----- Records for processing

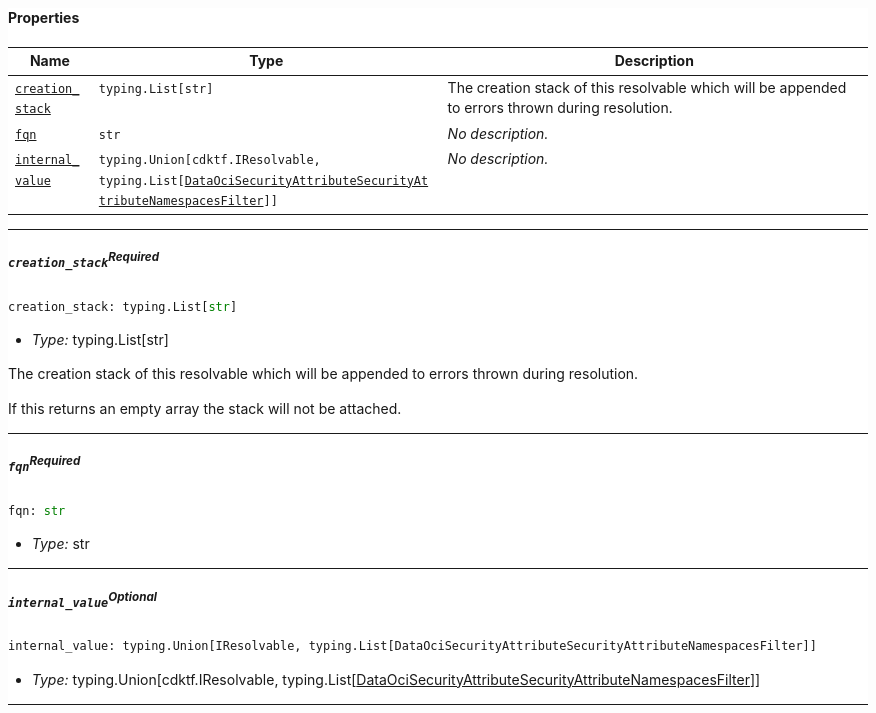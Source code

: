 

#### Properties <a name="Properties" id="Properties"></a>

| **Name** | **Type** | **Description** |
| --- | --- | --- |
| <code><a href="#rhizo-co-terraform-provider-oci.dataOciSecurityAttributeSecurityAttributeNamespaces.DataOciSecurityAttributeSecurityAttributeNamespacesFilterList.property.creationStack">creation_stack</a></code> | <code>typing.List[str]</code> | The creation stack of this resolvable which will be appended to errors thrown during resolution. |
| <code><a href="#rhizo-co-terraform-provider-oci.dataOciSecurityAttributeSecurityAttributeNamespaces.DataOciSecurityAttributeSecurityAttributeNamespacesFilterList.property.fqn">fqn</a></code> | <code>str</code> | *No description.* |
| <code><a href="#rhizo-co-terraform-provider-oci.dataOciSecurityAttributeSecurityAttributeNamespaces.DataOciSecurityAttributeSecurityAttributeNamespacesFilterList.property.internalValue">internal_value</a></code> | <code>typing.Union[cdktf.IResolvable, typing.List[<a href="#rhizo-co-terraform-provider-oci.dataOciSecurityAttributeSecurityAttributeNamespaces.DataOciSecurityAttributeSecurityAttributeNamespacesFilter">DataOciSecurityAttributeSecurityAttributeNamespacesFilter</a>]]</code> | *No description.* |

---

##### `creation_stack`<sup>Required</sup> <a name="creation_stack" id="rhizo-co-terraform-provider-oci.dataOciSecurityAttributeSecurityAttributeNamespaces.DataOciSecurityAttributeSecurityAttributeNamespacesFilterList.property.creationStack"></a>

```python
creation_stack: typing.List[str]
```

- *Type:* typing.List[str]

The creation stack of this resolvable which will be appended to errors thrown during resolution.

If this returns an empty array the stack will not be attached.

---

##### `fqn`<sup>Required</sup> <a name="fqn" id="rhizo-co-terraform-provider-oci.dataOciSecurityAttributeSecurityAttributeNamespaces.DataOciSecurityAttributeSecurityAttributeNamespacesFilterList.property.fqn"></a>

```python
fqn: str
```

- *Type:* str

---

##### `internal_value`<sup>Optional</sup> <a name="internal_value" id="rhizo-co-terraform-provider-oci.dataOciSecurityAttributeSecurityAttributeNamespaces.DataOciSecurityAttributeSecurityAttributeNamespacesFilterList.property.internalValue"></a>

```python
internal_value: typing.Union[IResolvable, typing.List[DataOciSecurityAttributeSecurityAttributeNamespacesFilter]]
```

- *Type:* typing.Union[cdktf.IResolvable, typing.List[<a href="#rhizo-co-terraform-provider-oci.dataOciSecurityAttributeSecurityAttributeNamespaces.DataOciSecurityAttributeSecurityAttributeNamespacesFilter">DataOciSecurityAttributeSecurityAttributeNamespacesFilter</a>]]

---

----------

> **What is needed**:
Every line that contains the string "which" should be copied from the records.

> **Solution below**:
| <code><a href="#rhizo-co-terraform-provider-oci.dataOciSecurityAttributeSecurityAttributeNamespaces.DataOciSecurityAttributeSecurityAttributeNamespacesFilterList.property.creationStack">creation_stack</a></code> | <code>typing.List[str]</code> | The creation stack of this resolvable which will be appended to errors thrown during resolution. |
The creation stack of this resolvable which will be appended to errors thrown during resolution.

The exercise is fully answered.